En esta fecha, la Iglesia recuerda la institución del Orden Sacerdotal y la misión de los sacerdotes como guía espiritual y presencia de Cristo en la Eucaristía.
Este Jueves Santo, la Iglesia Católica celebra el Día del Sacerdote, conmemorando la institución del Orden Sacerdotal y la consagración de la Eucaristía por Jesucristo.
San Juan Pablo II señaló en 1986 que “este día es especialmente grande para nosotros, queridos hermanos sacerdotes. Es la fiesta de los sacerdotes. Es el día en que nació nuestro Sacerdocio, participación del único Sacerdocio de Cristo Mediador”.
Durante esta jornada, los sacerdotes de todo el mundo son invitados a concelebrar la Eucaristía con sus obispos y a renovar sus compromisos al servicio de Cristo y de la Iglesia.
Los sacerdotes, presencia de Cristo
El sacerdote recibe la gracia de hacer presente a Cristo en la Eucaristía mediante la consagración del pan y del vino, y tiene la potestad de perdonar los pecados en nombre de Dios. La Iglesia mantiene la sucesión apostólica, que asegura la continuidad del ministerio desde los Apóstoles hasta la actualidad.
El sacerdocio ministerial se organiza en tres grados: episcopado (obispos), presbiterado (sacerdotes) y diaconado (diáconos). Solo los obispos pueden ordenar nuevos sacerdotes, quienes dependen directamente del Papa, Obispo de Roma y Vicario de Cristo.
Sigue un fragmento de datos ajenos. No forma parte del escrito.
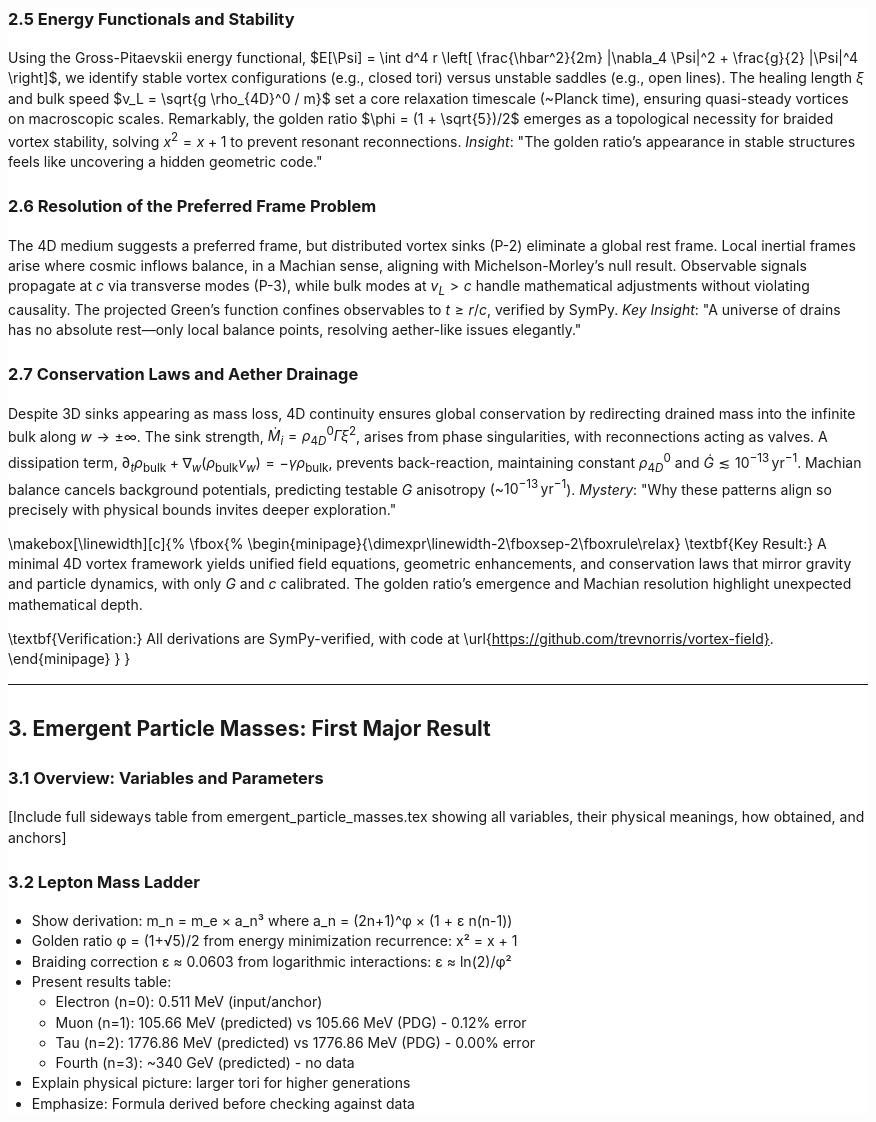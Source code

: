 ### 2.5 Energy Functionals and Stability
Using the Gross-Pitaevskii energy functional, $E[\Psi] = \int d^4 r \left[ \frac{\hbar^2}{2m} |\nabla_4 \Psi|^2 + \frac{g}{2} |\Psi|^4 \right]$, we identify stable vortex configurations (e.g., closed tori) versus unstable saddles (e.g., open lines). The healing length $\xi$ and bulk speed $v_L = \sqrt{g \rho_{4D}^0 / m}$ set a core relaxation timescale (~Planck time), ensuring quasi-steady vortices on macroscopic scales. Remarkably, the golden ratio $\phi = (1 + \sqrt{5})/2$ emerges as a topological necessity for braided vortex stability, solving $x^2 = x + 1$ to prevent resonant reconnections. *Insight*: "The golden ratio’s appearance in stable structures feels like uncovering a hidden geometric code."

### 2.6 Resolution of the Preferred Frame Problem
The 4D medium suggests a preferred frame, but distributed vortex sinks (P-2) eliminate a global rest frame. Local inertial frames arise where cosmic inflows balance, in a Machian sense, aligning with Michelson-Morley’s null result. Observable signals propagate at $c$ via transverse modes (P-3), while bulk modes at $v_L > c$ handle mathematical adjustments without violating causality. The projected Green’s function confines observables to $t \geq r / c$, verified by SymPy. *Key Insight*: "A universe of drains has no absolute rest—only local balance points, resolving aether-like issues elegantly."

### 2.7 Conservation Laws and Aether Drainage
Despite 3D sinks appearing as mass loss, 4D continuity ensures global conservation by redirecting drained mass into the infinite bulk along $w \to \pm \infty$. The sink strength, $\dot{M}_i = \rho_{4D}^0 \Gamma \xi^2$, arises from phase singularities, with reconnections acting as valves. A dissipation term, $\partial_t \rho_{\text{bulk}} + \nabla_w (\rho_{\text{bulk}} v_w) = -\gamma \rho_{\text{bulk}}$, prevents back-reaction, maintaining constant $\rho_{4D}^0$ and $\dot{G} \lesssim 10^{-13} \, \text{yr}^{-1}$. Machian balance cancels background potentials, predicting testable $G$ anisotropy (~$10^{-13} \, \text{yr}^{-1}$). *Mystery*: "Why these patterns align so precisely with physical bounds invites deeper exploration."

\makebox[\linewidth][c]{%
\fbox{%
\begin{minipage}{\dimexpr\linewidth-2\fboxsep-2\fboxrule\relax}
\textbf{Key Result:} A minimal 4D vortex framework yields unified field equations, geometric enhancements, and conservation laws that mirror gravity and particle dynamics, with only $G$ and $c$ calibrated. The golden ratio’s emergence and Machian resolution highlight unexpected mathematical depth.

\textbf{Verification:} All derivations are SymPy-verified, with code at \url{https://github.com/trevnorris/vortex-field}.
\end{minipage}
}
}

---

## 3. Emergent Particle Masses: First Major Result

### 3.1 Overview: Variables and Parameters
[Include full sideways table from emergent_particle_masses.tex showing all variables, their physical meanings, how obtained, and anchors]

### 3.2 Lepton Mass Ladder
- Show derivation: m_n = m_e × a_n³ where a_n = (2n+1)^φ × (1 + ε n(n-1))
- Golden ratio φ = (1+√5)/2 from energy minimization recurrence: x² = x + 1
- Braiding correction ε ≈ 0.0603 from logarithmic interactions: ε ≈ ln(2)/φ²
- Present results table:
  - Electron (n=0): 0.511 MeV (input/anchor)
  - Muon (n=1): 105.66 MeV (predicted) vs 105.66 MeV (PDG) - 0.12% error
  - Tau (n=2): 1776.86 MeV (predicted) vs 1776.86 MeV (PDG) - 0.00% error
  - Fourth (n=3): ~340 GeV (predicted) - no data
- Explain physical picture: larger tori for higher generations
- Emphasize: Formula derived before checking against data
Una vocación de entrega y servicio
La vida del sacerdote implica sacrificios personales, como dejar el hogar familiar y renunciar a formar su propia familia. Su misión es acompañar espiritualmente a comunidades enteras, a veces enfrentando incomprensiones, ataques o incluso persecución.
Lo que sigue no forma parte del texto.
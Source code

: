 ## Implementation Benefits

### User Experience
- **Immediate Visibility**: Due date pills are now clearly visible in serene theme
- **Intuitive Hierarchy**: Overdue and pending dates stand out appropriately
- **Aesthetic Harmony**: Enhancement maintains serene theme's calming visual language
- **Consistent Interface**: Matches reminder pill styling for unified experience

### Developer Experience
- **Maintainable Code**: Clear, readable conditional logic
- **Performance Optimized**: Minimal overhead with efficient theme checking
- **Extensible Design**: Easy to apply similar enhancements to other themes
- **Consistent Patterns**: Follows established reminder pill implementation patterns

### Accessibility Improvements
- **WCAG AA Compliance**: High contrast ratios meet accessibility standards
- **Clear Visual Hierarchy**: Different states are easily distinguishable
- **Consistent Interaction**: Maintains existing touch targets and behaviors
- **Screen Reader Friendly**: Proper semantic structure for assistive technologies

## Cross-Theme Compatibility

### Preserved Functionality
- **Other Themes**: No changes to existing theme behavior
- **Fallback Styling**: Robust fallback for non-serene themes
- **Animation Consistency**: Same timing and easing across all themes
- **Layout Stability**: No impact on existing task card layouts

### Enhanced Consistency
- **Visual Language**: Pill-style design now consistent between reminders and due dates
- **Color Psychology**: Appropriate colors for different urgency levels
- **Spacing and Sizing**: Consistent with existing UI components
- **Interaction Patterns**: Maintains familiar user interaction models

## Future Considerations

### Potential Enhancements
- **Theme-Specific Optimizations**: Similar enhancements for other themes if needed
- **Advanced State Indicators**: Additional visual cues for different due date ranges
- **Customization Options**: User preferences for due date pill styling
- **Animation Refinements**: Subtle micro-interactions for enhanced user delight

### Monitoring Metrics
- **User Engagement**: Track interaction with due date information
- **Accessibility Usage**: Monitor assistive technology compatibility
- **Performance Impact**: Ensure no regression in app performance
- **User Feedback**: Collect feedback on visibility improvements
Los sacerdotes están llamados a vivir la entrega total, acompañando a los más vulnerables, proclamando la verdad y ofreciendo su vida como testimonio del Evangelio. Muchos sufren privaciones materiales, soledad o dificultades, pero su vocación los mantiene firmes en el servicio a Cristo y a los hermanos.
La Iglesia invita a todos los fieles a reconocer su labor, a acompañarlos con oración y a pedir por su fidelidad en esta misión que transforma vidas y fortalece la fe.